Tutto questo è accaduto dopo che i membri dell’ISIS hanno dipinto sulla casa la “nun”, una lettera araba che indica la parola “nazareno”, cristiano. La famiglia di Katreena appartiene alla Chiesa cattolica caldea.

“Non ci sono speranze. Abbiamo paura”, ha detto Rajaa. “È per questo che mio marito vuole lasciare l’Iraq. Anche se un’organizzazione ci aiutasse, non vogliamo stare qui. Finché ci sarà l’ISIS non c’è speranza”.

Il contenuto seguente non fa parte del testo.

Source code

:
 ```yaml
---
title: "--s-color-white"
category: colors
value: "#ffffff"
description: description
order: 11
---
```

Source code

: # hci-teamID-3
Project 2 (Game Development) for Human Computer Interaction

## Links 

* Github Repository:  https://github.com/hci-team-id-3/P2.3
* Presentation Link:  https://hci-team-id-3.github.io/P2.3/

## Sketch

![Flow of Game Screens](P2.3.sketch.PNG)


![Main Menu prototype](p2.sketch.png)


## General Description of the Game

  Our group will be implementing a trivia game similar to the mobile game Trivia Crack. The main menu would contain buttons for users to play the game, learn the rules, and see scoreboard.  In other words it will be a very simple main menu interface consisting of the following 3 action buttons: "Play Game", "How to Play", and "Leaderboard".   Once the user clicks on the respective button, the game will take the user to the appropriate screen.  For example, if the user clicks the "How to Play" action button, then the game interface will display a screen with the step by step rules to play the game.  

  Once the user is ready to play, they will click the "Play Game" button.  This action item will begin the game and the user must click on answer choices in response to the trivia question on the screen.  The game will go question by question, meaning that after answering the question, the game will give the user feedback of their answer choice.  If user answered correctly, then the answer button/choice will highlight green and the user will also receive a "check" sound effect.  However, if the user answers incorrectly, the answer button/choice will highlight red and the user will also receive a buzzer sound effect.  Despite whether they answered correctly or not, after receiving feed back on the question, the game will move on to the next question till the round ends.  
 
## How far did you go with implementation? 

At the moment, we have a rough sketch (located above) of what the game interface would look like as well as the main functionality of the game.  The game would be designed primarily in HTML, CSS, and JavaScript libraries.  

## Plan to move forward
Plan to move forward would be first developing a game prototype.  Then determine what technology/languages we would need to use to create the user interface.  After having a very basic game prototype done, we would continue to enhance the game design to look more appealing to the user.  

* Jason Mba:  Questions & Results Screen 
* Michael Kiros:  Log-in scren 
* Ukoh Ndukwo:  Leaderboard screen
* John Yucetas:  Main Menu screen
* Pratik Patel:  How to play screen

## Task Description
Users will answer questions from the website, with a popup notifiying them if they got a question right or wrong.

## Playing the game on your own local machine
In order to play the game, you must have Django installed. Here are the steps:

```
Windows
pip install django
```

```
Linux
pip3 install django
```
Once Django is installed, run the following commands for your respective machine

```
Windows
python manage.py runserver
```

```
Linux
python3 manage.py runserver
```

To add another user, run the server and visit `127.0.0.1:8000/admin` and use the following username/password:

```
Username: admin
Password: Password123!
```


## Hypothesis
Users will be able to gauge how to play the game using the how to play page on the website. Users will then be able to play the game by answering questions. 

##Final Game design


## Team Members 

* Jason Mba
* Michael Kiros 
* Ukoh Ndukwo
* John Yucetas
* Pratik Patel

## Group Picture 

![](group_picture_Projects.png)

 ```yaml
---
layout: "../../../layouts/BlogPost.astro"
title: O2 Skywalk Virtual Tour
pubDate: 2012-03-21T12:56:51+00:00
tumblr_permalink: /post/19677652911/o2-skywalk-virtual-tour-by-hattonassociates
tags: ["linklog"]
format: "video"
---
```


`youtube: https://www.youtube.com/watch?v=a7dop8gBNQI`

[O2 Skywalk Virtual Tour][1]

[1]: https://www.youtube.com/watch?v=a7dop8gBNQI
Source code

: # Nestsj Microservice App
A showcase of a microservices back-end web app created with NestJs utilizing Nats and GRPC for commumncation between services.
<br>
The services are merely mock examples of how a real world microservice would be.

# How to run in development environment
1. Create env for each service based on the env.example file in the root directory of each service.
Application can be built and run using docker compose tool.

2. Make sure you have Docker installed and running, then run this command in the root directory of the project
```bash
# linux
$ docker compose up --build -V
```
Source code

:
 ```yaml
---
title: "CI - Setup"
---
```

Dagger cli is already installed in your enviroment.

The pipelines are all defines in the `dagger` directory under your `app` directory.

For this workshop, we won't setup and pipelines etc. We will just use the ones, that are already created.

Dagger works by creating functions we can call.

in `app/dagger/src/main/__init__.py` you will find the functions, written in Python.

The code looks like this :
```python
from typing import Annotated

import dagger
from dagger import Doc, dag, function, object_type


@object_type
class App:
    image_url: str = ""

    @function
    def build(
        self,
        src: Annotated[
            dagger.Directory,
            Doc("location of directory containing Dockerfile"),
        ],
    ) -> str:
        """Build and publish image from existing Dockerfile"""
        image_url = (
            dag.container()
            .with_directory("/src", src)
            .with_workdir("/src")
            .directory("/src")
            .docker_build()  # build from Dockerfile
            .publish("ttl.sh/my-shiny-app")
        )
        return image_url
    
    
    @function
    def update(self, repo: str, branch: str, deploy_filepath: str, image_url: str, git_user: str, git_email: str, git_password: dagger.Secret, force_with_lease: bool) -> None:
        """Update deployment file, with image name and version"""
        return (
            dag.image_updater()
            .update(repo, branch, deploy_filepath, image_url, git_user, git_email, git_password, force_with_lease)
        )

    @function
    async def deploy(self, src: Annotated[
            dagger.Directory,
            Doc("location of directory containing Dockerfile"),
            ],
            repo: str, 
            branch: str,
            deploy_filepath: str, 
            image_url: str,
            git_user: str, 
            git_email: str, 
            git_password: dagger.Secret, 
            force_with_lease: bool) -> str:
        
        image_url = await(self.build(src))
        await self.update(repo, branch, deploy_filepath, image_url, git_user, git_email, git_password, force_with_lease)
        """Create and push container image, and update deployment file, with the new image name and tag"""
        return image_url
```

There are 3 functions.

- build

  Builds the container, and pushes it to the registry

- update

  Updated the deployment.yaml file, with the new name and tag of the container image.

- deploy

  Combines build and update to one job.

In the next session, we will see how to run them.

Visto che non ci sono molte speranze di ottenere un visto, la famiglia dovrà rimanere lì. Tutti i cristiani, ha riferito Rajaa, vogliono lasciare il Paese.

Nelle cinque settimane in cui Katreena e la madre sono state a St. Joseph, si sono donate alle suore e agli anziani di cui queste si prendono cura.

“Questa situazione ha dato ai residenti la sensazione di avere come una nipote accanto”, ha detto suor Genevieve Nugent, direttrice della struttura. “Per noi e per lo staff era come la nostra sorellina. Dice che deve tornare a casa perché la sua famiglia deve spostarsi nuovamente, teme che verranno separati, e se devono morire vuole morire con loro”.

“Abbiamo sempre pregato per il Medio Oriente”, ha aggiunto la religiosa, “ma ora ha un volto”.